Strona:Klemens Junosza - Przy kominku.djvu/72

Z Wikiźródeł, wolnej biblioteki
Ta strona została skorygowana.

— Samemu jednemu w domu Z kimże pan przepędza czas, powróciwszy z pola, czy też po ukończeniu gospodarskich rachunków?
— Ach, rozumiem. Pan sądzi, że jestem w domu sam jeden?
— Tak.
— Czyż wyobrażasz pan sobie, że w gospodarstwie wiejskiem mężczyzna jeden da sobie rady? Do gospodarstwa, jeżeli ma ono iść jako tako, potrzebny jest koniecznie nie tylko gospodarz, lecz i gospodyni.
— A...
— Ja mam matkę, panie. Ona prowadzi gospodarstwo kobiece, a co się tyczy nudów, dotychczas nie doświadczałem ich jeszcze.
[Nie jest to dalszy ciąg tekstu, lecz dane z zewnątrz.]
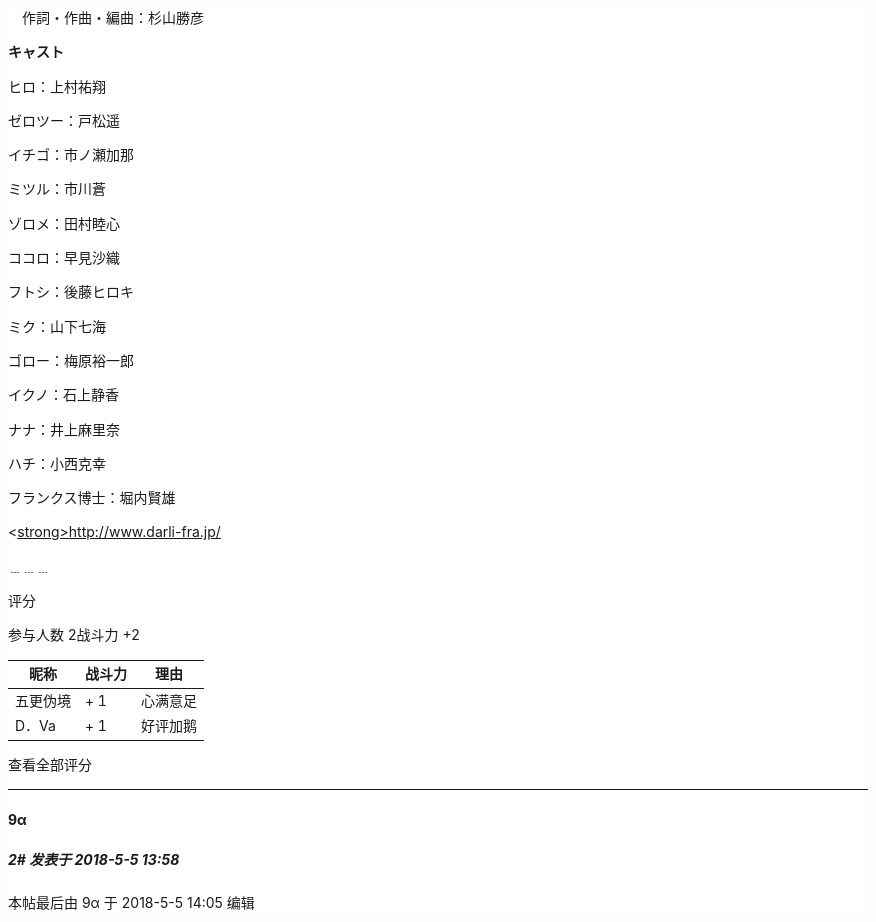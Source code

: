 　作詞・作曲・編曲：杉山勝彦

<strong>キャスト</strong>

ヒロ：上村祐翔

ゼロツー：戸松遥

イチゴ：市ノ瀬加那

ミツル：市川蒼

ゾロメ：田村睦心

ココロ：早見沙織

フトシ：後藤ヒロキ

ミク：山下七海

ゴロー：梅原裕一郎

イクノ：石上静香

ナナ：井上麻里奈 

ハチ：小西克幸 

フランクス博士：堀内賢雄

<[strong>http://www.darli-fra.jp/</strong>](http://www.darli-fra.jp/)



﹍﹍﹍

评分





 参与人数 2战斗力 +2

|昵称|战斗力|理由|
|----|---|---|
| 五更伪境| + 1|心满意足|
| D．Va| + 1|好评加鹅|



查看全部评分






*****

####  9α  
##### 2#       发表于 2018-5-5 13:58



 本帖最后由 9α 于 2018-5-5 14:05 编辑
Czas schodzi bardzo szybko: dopiero siewy, już sianokos, żniwa i znów orka, znów siewy, ciągle jedno w kółko, ale to kółko obraca się bardzo szybko.
— Często pan bywa w Białce? — zapytałem, chcąc wyciągnąć go na rozmowę, z której mógłbym się dowiedzieć, jaki stosunek łączy go z domem pana Marcina.
— Czasem — odpowiedział lakonicznie.
— Pan Marcin to kuzyn pana... blizki?
— Dość daleki; czy pana nie męczy jazda?
— Cokolwiek, ale to nic.
Obejrzał się.
— Nasi towarzysze daleko za nami — rzekł — wyprzedliśmy ich.
— Może więc zaczekamy — rzekłem, wstrzymując konia.
— Niech pan zaczeka...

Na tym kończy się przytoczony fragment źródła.